Ingredient Typical Percentage CAS #
Portland Cement ......................................20-40% 65997-15-1
Calcium aluminate cement .........................0-55% 65997-16-2
Silica Sand (as quartz) .............................60-75% 14808-60-7
Lime .............................................................0-7% 1305-78-8
Calcium carbonate .......................................0-4% 471-34-1
Polymeric binder ..........................................0-4% *
*Specific chemical identities and concentration withheld as trade secret. They are available
upon request to health profession[/url]




By contrast , CementAll contains the following:
[url=https://www.ctscement.com/wp-content/uploads/2014/02/SDS_Cement-All_2014_1007_1.pdf]Calcium Sulfoaluminate Cement 40-60%
Silica Sand,quartz 40-60%
Sodium Sulfate 0-4%
Methanal 0.0-0.1%
[/url]


Rutland Castable Refractory Cement is another refractory.
It contains Silica, Quartz, plaster of Paris, Portland cement and  Alumina Silicate, depending on the specific formulation.

If these other formulations are any indication, I'm missing Portland cement and plaster Paris..but I think these are less heat resistant ingredients.

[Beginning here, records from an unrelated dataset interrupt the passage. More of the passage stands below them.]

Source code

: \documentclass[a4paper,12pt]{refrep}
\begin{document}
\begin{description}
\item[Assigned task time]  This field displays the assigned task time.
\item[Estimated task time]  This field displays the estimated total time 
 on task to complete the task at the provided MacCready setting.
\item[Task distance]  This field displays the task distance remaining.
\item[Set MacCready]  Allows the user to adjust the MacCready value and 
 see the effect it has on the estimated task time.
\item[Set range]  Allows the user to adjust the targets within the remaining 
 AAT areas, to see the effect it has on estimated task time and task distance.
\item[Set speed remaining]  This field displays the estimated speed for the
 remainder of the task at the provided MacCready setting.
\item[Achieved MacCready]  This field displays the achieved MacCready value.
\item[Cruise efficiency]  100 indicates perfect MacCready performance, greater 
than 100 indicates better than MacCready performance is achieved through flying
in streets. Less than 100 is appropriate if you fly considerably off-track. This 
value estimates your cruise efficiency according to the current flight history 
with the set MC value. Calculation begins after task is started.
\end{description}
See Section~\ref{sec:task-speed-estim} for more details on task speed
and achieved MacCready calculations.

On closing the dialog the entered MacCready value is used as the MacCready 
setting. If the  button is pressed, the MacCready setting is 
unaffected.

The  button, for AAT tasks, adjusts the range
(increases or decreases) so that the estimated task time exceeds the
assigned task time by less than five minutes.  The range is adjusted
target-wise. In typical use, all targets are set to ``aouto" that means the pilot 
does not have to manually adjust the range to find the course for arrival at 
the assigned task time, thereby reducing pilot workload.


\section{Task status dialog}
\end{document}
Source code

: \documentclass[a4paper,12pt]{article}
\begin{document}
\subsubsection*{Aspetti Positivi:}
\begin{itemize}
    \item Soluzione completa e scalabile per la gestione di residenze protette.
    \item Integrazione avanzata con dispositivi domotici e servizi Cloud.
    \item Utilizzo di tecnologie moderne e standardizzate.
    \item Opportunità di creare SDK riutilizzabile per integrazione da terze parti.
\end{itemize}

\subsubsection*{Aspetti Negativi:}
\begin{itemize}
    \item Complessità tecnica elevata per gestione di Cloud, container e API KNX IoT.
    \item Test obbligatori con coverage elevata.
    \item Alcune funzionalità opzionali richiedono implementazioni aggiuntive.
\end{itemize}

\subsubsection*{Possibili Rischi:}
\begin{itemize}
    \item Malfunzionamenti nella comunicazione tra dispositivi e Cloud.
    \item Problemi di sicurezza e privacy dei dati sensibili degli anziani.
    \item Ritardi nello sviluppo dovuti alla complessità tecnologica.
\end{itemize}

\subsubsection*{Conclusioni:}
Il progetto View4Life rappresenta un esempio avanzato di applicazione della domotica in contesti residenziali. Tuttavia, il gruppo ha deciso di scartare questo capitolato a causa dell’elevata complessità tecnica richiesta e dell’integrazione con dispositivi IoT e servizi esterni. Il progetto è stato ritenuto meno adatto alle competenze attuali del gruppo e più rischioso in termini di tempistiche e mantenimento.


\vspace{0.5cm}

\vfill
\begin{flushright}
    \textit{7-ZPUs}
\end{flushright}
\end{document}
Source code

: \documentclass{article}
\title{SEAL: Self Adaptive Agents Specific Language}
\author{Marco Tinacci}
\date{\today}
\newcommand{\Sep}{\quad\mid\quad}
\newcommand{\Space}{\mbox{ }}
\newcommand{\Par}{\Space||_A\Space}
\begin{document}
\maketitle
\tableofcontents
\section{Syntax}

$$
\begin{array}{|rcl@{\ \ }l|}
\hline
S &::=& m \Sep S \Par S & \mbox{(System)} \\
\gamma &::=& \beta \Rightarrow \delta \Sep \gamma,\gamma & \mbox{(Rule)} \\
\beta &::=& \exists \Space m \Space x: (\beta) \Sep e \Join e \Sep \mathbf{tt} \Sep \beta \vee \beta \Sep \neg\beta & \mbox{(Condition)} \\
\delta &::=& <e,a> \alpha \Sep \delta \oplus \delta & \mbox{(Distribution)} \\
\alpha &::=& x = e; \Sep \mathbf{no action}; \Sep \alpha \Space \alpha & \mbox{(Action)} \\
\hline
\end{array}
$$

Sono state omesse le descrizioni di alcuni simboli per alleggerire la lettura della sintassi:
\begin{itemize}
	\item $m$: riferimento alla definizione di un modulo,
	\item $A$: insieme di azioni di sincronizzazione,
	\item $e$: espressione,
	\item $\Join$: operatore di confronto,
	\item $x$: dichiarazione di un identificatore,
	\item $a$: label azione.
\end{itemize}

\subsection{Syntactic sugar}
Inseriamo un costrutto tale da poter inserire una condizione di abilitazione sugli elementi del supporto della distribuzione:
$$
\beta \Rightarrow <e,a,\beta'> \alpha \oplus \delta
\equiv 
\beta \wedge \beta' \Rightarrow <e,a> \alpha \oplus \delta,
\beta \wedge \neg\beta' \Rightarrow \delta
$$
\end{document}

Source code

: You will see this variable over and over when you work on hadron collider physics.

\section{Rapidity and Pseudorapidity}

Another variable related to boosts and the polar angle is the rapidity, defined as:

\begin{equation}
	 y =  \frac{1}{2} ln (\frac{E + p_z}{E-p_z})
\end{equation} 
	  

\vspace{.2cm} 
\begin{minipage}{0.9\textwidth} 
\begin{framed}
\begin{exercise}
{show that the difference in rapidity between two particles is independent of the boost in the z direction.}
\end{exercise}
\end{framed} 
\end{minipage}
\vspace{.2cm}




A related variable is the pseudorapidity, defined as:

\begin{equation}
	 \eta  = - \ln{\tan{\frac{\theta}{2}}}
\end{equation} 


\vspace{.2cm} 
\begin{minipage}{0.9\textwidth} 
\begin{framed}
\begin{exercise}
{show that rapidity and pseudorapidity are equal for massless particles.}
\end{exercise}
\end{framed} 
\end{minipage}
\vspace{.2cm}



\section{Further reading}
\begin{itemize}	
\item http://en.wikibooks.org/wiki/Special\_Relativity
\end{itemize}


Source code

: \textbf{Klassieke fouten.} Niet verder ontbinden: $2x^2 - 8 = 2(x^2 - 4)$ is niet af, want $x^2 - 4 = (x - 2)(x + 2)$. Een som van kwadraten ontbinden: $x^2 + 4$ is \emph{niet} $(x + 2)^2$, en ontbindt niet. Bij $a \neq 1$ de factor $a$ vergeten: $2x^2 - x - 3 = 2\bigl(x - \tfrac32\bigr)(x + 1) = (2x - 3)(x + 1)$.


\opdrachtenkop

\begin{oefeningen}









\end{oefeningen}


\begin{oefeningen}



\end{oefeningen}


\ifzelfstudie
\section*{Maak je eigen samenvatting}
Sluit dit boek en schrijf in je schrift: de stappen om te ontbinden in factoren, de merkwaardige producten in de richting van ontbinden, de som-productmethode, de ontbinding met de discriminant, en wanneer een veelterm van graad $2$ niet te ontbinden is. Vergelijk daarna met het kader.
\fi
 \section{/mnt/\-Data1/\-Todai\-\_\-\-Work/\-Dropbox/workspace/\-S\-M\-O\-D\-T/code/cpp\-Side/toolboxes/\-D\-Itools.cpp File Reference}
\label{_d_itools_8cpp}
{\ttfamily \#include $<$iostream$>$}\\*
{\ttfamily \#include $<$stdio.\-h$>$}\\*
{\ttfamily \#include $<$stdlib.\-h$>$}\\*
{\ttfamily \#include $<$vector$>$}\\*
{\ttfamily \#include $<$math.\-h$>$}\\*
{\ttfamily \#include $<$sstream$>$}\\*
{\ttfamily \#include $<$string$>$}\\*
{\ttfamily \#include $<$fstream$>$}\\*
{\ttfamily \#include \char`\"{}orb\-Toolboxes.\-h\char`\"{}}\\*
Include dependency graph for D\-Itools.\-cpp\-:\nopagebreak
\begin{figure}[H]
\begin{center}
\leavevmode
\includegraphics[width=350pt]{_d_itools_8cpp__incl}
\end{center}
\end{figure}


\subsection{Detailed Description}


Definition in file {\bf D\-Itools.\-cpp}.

There are other reasons I'm not concerned is my intended usage.
Those high temperatures that where cited occur in the riser, and I intend to use these slabs to form the firebox.
My riser will be ceramic fiber inside of a piece of duct.
Further, the stone wool fibers should act like the straw in cob, redirecting tiny cracks that develop, so they cannot become big cracks.

I might even swap out the perlite for clay, or clay soil, for better wear resistance and lower expense.
Fireclay is expensive here, but if Im doing slabs, I think the shrinkage that is found in lesser clays might not be an issue.